Da auf dem Campus Alkoholverbot besteht finden nur selten Partys dort statt. Meist nur spontane, ruhigere Partys. Jedoch beginnen nach der 2. Uni Woche die ganzen Freternity und Sorority Partys (Brüder- und Schwesterschaften), die zahlreich vertreten sind.
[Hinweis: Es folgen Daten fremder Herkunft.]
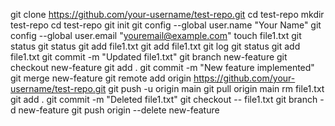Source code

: git clone https://github.com/your-username/test-repo.git
cd test-repo
mkdir test-repo
cd test-repo
git init
git config --global user.name "Your Name"
git config --global user.email "youremail@example.com"
touch file1.txt
git status
git status
git add file1.txt
git add file1.txt
git log
git status
git add file1.txt
git commit -m "Updated file1.txt"
git branch new-feature
git checkout new-feature
git add .
git commit -m "New feature implemented"
git merge new-feature
git remote add origin https://github.com/your-username/test-repo.git
git push -u origin main
git pull origin main
rm file1.txt
git add .
git commit -m "Deleted file1.txt"
git checkout -- file1.txt
git branch -d new-feature
git push origin --delete new-feature
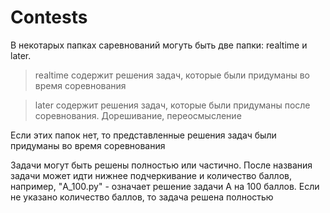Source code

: # Contests

В некотарых папках саревнований могуть быть две папки: realtime и later.

> realtime содержит решения задач, которые были придуманы во время соревнования

> later содержит решения задач, которые были придуманы после соревнования. Дорешивание, переосмысление

Если этих папок нет, то представленные решения задач были придуманы во время соревнования

Задачи могут быть решены полностью или частично.
После названия задачи может идти нижнее подчеркивание и количество баллов, например, "A_100.py" - означает решение задачи A на 100 баллов. Если не указано количество баллов, то задача решена полностью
Diese Partys sind meist in der näheren Umgebung (5km) und beginnen um 22 Uhr und werden in der Regel um 1 von der Polizei aufgelöst, falls dies nicht passiert gehen sie bis keiner mehr kann. Das Rustic Inn ist eine Bar in San Bernardino, welche zu Fuß (30 Minuten) oder mit dem Taxi ($10 eine Fahrt) oder per Auto gut zu erreichen ist. Dort gibt es dienstags Specials wie jedes Bier $2. An dem Tag findet man auch die meisten Studenten dort.
Der beste Ort für Party ist natürlich Las Vegas, wo man mindestens einmal für ein Wochenende hinfahren sollte. Es ist sehr teuer, aber es lohnt sich. Zu empfehlen ist auch San Diego oder Los Angeles. In LA hab ich gehört, dass Hollywood eine gute Adresse sein soll zum Feiern, war jedoch selbst nicht dort.